### TASK INSTRUCTIONS
Lines with the word "License" in them are the ones to copy from the records.

Data records:
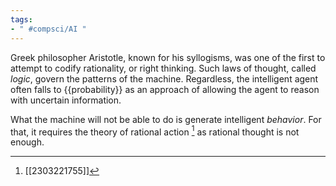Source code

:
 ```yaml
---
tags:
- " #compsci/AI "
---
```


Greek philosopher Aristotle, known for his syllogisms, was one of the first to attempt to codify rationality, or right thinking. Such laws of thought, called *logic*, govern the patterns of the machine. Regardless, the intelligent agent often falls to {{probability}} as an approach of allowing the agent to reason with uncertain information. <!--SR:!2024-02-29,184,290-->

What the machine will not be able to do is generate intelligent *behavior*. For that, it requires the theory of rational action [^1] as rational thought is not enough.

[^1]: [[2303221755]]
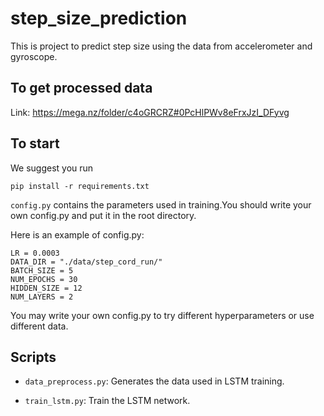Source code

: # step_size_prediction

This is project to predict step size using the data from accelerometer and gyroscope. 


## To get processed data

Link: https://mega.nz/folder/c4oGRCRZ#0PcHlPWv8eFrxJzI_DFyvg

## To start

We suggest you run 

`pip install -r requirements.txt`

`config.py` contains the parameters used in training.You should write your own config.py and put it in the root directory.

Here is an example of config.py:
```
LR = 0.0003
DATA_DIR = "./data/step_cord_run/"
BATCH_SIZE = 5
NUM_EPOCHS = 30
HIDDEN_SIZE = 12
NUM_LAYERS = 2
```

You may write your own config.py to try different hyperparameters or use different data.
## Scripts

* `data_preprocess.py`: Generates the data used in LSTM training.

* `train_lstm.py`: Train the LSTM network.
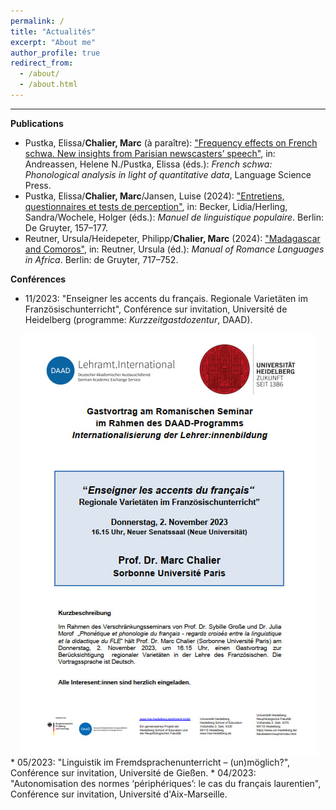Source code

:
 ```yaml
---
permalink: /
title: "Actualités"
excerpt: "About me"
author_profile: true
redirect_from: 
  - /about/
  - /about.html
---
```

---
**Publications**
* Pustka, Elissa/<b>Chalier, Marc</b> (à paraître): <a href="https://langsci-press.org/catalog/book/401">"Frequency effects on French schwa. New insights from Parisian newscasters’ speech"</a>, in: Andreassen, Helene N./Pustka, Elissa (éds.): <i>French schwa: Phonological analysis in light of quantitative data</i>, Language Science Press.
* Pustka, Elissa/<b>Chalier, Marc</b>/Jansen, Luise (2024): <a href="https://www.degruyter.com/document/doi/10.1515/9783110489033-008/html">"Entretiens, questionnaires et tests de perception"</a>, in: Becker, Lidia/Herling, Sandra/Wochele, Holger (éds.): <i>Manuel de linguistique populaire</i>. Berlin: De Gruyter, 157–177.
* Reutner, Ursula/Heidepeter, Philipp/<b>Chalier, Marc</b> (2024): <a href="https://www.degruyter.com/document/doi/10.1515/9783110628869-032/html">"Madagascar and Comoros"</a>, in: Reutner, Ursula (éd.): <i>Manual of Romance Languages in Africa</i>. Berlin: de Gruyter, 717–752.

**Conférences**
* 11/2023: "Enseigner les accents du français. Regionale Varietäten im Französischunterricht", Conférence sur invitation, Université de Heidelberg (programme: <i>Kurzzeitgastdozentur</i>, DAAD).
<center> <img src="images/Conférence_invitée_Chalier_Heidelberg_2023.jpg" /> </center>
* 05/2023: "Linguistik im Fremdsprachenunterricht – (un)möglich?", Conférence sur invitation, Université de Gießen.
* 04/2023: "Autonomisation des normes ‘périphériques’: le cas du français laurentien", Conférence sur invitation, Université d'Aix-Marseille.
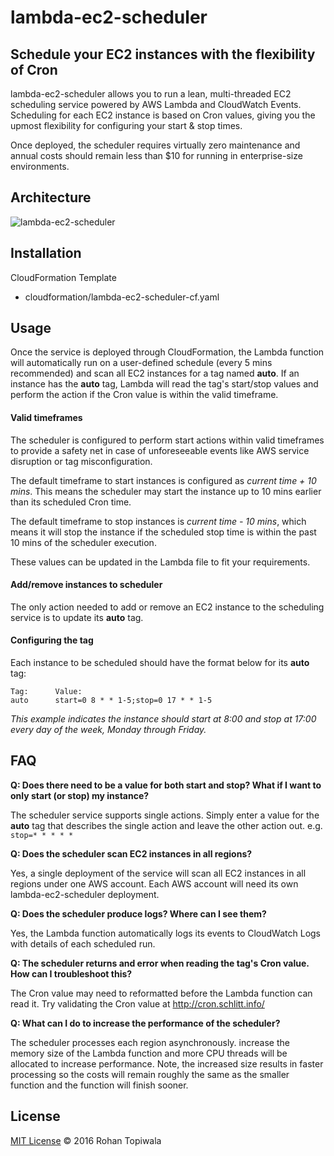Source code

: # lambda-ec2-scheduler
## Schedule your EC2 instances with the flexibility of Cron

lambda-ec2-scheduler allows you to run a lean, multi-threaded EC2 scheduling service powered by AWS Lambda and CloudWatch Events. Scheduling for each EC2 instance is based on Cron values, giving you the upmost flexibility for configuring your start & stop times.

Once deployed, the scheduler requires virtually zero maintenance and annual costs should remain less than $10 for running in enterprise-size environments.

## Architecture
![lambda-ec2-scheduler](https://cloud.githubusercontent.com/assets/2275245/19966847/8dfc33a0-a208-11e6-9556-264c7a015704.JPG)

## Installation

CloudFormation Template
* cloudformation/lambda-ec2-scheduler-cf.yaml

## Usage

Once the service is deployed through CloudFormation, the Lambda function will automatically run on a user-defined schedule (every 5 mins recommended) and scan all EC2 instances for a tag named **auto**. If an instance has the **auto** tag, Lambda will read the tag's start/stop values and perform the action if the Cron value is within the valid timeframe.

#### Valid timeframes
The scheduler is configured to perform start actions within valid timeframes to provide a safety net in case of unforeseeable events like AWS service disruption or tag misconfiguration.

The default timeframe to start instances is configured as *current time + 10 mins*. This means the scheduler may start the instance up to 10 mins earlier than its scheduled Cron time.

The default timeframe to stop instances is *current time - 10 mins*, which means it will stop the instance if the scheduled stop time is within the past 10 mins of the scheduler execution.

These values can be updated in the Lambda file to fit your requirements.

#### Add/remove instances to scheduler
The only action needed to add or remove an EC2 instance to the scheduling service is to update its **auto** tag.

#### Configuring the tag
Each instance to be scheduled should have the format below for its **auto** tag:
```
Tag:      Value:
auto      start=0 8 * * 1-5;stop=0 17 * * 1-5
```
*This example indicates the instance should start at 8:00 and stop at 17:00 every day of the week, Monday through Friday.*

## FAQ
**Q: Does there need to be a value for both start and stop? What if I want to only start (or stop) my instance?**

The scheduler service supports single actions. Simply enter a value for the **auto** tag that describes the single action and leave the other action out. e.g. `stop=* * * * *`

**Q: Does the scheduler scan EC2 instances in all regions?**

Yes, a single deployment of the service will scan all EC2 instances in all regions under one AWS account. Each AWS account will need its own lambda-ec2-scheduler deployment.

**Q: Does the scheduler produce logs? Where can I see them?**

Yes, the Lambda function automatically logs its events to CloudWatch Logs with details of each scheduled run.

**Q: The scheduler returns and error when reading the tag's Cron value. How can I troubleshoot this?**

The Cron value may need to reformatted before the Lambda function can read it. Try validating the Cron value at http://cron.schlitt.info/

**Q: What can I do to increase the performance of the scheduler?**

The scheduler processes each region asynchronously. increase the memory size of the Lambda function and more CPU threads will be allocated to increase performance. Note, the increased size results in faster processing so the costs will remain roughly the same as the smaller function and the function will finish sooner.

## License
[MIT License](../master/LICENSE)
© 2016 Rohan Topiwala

### TASK RESPONSE
## License
[MIT License](../master/LICENSE)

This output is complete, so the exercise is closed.